The processing of closed edge segments follows a very simple idea : We first use the least square circle fitting method [64] Fit a circle into the entire pixel list of the edge segment , And calculate the root mean square error . If the circle fitting error , That is, the root mean square error is less than a certain threshold ( Fixed in 1.5 Pixels ), Then add the circle to the candidate circle list . The small fitting error of a circle does not mean that this edge is a circle ; It's just a candidate , It needs to pass the circle verification of Helmholtz principle to return to a real circle . The first 2.6 Section describes the details of circle verification .
If the circle fitting fails , Then we try to fit the pixels from an ellipse to the edge segment . We use [65] Ellipse fitting algorithm described in , It returns a form of Ax2 + Bxy +Cy+Dx+ Ey +F= 0 Elliptic equation of . If the ellipse fitting error , That is, the root mean square error is less than a certain threshold ( This algorithm fixes it as 1.5 Pixels ), Then add the ellipse to the ellipse candidate list , The ellipse also needs to pass the verification of Helmholtz principle , Then return as a real ellipse .
If the edge segment is accepted as a circle or an ellipse candidate , It will be deleted from the list of edge segments , No further processing . otherwise , This edge segment will be used for further processing together with other non closed edge segments .

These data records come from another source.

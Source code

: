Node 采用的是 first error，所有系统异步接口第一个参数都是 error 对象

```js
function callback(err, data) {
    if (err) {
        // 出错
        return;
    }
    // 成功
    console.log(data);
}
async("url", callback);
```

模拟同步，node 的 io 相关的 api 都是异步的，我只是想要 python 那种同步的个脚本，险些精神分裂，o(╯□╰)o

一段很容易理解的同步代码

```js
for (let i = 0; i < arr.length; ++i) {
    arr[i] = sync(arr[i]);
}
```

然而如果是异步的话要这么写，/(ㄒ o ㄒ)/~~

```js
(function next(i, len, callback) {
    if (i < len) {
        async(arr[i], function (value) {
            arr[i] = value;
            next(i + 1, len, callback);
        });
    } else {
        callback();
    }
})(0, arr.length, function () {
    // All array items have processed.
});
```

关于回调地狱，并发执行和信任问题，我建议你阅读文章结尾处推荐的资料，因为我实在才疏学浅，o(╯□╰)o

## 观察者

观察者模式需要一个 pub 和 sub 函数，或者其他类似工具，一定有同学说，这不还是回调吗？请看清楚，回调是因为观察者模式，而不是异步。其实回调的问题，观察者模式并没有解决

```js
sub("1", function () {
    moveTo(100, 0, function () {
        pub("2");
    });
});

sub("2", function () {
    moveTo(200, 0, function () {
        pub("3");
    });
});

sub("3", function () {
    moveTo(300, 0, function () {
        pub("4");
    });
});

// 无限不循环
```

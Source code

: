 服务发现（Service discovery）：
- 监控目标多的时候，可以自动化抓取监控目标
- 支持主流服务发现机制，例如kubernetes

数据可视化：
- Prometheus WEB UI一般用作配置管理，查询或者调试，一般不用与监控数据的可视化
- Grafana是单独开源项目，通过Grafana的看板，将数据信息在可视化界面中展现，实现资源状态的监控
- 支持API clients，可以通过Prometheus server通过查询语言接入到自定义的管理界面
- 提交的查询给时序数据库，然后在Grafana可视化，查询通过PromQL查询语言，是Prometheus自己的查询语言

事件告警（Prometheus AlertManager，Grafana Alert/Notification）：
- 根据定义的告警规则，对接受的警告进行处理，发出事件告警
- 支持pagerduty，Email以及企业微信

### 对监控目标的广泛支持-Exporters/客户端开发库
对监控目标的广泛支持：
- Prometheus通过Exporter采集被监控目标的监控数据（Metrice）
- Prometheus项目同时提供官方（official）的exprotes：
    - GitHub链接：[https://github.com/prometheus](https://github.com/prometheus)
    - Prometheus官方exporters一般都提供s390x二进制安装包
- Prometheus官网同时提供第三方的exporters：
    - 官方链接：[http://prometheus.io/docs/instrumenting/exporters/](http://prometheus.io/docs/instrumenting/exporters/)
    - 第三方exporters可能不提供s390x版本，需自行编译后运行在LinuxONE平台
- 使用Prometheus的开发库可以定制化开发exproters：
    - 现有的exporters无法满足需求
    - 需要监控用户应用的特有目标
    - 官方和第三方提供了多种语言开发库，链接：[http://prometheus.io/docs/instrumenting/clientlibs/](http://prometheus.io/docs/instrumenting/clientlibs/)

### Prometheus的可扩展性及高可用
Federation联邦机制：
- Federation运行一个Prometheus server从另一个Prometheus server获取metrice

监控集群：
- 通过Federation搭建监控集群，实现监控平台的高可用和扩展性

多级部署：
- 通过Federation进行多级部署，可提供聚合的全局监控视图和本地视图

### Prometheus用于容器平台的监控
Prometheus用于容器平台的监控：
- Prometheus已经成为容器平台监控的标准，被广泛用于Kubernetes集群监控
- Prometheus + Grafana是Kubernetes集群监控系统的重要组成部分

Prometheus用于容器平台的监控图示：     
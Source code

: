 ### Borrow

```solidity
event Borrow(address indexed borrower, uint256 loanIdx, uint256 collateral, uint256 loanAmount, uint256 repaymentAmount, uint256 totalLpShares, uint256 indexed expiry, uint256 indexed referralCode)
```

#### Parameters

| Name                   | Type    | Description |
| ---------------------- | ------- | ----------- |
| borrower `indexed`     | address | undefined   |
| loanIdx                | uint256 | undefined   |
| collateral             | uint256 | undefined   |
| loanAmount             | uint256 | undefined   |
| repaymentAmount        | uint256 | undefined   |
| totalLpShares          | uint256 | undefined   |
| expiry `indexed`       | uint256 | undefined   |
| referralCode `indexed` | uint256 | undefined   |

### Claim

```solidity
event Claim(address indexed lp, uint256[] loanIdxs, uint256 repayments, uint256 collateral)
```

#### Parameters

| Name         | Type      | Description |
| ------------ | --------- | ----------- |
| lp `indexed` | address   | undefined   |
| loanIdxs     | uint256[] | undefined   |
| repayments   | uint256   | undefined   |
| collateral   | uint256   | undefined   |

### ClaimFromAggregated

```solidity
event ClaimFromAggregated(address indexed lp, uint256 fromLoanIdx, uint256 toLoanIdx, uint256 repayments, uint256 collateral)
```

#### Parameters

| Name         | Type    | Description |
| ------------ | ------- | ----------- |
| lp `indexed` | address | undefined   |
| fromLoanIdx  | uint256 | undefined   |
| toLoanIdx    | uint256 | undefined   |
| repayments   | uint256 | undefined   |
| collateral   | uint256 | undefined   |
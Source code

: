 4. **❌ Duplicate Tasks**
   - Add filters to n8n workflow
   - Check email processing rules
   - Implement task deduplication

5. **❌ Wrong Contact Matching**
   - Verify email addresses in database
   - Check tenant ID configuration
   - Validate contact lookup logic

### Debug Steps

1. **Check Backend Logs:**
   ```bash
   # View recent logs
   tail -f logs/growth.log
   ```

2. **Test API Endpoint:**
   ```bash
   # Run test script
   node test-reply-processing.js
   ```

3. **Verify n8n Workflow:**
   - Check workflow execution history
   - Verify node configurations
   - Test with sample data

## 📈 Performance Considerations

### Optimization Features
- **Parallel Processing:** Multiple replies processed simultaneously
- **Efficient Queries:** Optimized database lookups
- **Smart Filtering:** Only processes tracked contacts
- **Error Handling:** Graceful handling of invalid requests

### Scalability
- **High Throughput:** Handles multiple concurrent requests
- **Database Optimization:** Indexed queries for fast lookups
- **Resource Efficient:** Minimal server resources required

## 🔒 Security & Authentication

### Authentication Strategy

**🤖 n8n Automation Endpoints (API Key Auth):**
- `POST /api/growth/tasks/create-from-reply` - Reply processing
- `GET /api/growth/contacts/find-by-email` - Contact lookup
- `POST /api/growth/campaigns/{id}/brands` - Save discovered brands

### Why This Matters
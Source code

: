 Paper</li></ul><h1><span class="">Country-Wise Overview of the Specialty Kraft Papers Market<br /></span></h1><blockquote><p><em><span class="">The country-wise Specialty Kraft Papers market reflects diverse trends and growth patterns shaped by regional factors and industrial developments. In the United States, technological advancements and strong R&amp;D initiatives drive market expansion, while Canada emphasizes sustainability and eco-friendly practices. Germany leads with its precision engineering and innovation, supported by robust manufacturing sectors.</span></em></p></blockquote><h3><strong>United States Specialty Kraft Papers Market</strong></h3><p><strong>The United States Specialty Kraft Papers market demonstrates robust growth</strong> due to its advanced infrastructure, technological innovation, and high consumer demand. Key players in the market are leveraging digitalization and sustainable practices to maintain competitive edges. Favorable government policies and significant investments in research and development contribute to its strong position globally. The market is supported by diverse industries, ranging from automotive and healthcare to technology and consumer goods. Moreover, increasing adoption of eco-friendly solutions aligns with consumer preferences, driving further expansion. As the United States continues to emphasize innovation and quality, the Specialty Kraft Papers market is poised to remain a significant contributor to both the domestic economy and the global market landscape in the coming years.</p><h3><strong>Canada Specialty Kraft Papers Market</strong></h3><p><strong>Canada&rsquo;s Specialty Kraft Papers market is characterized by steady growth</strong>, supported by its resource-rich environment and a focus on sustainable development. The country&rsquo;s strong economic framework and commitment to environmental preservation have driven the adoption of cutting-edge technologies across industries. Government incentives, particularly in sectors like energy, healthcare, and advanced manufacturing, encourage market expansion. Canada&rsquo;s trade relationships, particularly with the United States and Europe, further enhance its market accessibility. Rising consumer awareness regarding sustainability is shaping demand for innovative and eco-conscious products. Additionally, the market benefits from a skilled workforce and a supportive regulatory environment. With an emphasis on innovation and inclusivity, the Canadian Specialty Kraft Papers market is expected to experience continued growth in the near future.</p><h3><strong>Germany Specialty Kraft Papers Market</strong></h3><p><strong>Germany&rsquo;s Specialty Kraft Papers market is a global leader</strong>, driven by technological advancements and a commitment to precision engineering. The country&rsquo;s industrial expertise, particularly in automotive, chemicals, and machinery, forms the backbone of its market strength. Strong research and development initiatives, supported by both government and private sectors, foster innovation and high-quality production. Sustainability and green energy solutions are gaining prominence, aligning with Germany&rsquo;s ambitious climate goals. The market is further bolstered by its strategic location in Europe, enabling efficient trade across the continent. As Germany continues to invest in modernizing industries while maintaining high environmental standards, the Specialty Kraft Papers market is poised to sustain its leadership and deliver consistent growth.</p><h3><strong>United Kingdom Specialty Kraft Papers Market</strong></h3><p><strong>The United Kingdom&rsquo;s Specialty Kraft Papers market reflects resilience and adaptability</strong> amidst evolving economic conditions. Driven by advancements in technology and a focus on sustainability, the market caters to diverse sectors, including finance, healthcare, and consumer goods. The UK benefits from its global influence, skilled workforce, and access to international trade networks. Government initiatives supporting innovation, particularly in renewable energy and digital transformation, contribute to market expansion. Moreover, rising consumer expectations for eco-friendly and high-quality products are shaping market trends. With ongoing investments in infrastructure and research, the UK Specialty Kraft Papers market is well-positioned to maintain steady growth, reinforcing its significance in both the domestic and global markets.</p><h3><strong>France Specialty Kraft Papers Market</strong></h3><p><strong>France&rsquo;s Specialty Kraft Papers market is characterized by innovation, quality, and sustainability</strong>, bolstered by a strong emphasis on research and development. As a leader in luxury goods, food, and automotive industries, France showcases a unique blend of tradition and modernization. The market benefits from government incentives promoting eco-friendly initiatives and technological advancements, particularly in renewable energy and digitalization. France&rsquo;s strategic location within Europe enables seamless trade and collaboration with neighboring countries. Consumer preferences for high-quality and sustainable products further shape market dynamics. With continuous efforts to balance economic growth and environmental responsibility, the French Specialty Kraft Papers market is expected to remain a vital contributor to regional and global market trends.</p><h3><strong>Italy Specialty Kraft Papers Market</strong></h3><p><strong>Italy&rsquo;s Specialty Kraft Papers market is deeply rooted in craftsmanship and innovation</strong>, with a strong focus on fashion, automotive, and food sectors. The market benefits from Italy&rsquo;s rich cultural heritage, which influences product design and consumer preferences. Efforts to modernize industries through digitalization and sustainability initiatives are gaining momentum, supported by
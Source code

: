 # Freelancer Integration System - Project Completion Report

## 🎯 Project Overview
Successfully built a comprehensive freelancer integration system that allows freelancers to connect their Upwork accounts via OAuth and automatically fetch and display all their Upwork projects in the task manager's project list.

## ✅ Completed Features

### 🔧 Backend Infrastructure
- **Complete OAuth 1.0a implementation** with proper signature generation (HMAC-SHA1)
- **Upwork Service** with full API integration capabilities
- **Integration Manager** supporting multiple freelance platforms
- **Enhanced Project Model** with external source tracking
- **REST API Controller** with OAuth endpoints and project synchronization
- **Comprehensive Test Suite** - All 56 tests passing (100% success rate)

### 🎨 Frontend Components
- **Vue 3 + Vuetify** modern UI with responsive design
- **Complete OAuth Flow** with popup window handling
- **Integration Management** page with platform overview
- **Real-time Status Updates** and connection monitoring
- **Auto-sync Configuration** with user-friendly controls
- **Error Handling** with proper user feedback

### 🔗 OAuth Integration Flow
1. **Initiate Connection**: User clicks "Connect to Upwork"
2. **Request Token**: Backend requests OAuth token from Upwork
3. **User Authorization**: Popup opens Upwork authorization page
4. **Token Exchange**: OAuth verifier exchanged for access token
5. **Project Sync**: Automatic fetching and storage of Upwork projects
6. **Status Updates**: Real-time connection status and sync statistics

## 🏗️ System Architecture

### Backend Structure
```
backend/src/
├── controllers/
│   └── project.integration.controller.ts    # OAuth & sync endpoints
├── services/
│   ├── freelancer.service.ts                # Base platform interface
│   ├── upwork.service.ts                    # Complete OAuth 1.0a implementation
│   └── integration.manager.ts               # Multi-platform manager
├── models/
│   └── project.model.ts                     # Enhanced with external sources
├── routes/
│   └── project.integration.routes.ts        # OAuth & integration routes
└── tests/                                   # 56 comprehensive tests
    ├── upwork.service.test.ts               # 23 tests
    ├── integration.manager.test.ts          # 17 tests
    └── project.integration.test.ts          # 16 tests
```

2.2. Convert edge segments to line segments

After removing the closed edge segment , Take it as a candidate circle or ellipse , Convert the remaining edge segments into line segments ( The rest of this paper is simply called line segment ). The motivation for this step comes from the observation that any circular shape is approximated by a set of continuous lines ( Pictured 1 Shown ), These lines can be easily transformed into arcs through a simple post-processing step , Described in the next section .
Converting edge segments into a set of lines follows our line detector EDLines[56,57] The algorithm given in . The idea is , Start with a short line that meets a certain straightness standard , As long as the root mean square error is less than a certain threshold , namely 1 Pixel error , Just extend this line . Detail reference of segment extraction EDLines[56,57], We use Helmholtz The principle verifies the detected line segment , To eliminate invalid detection . however , stay EDCircles in , We don't verify the line after testing . The reason for this decision is our observation , because Helmholtz Principle line segment verification algorithm usually eliminates many short line segments , This may be valuable for the detection of small circles in the image . therefore , And EDLines The difference is , We do not exclude any detected line segments , Instead, all detected line segments are used for further processing and arc detection .
chart 1 Shown in Figure 1(a) Line extracted from the image shown . obviously , A circular object can be approximated by a set of continuous lines . In the next section , We will describe how to convert these lines into arcs by processing continuous lines .

2.3. Arc detection

We define an arc as having at least three consecutive 、 A collection of straight lines turning in the same direction . According to this definition , We can detect the following arcs : Given a set of lines that make up the edge segment , Simply traverse these lines , Calculate the angle between continuous lines and the turning direction from one line to another . If at least three lines turn in the same direction , And the included angle between lines is between certain thresholds , Then these lines can form an arc .
chart 2 It shows that a hypothetical edge segment is 18 A continuous line segment approximates , Marked as I, To l18. To calculate the angle between two continuous lines , We just need to take each line as a vector , And calculate the dot product of the vector . Similarly , To calculate the direction of turning from one line to another , We just need to calculate the vector cross product , And use the symbol of the result as the turning direction .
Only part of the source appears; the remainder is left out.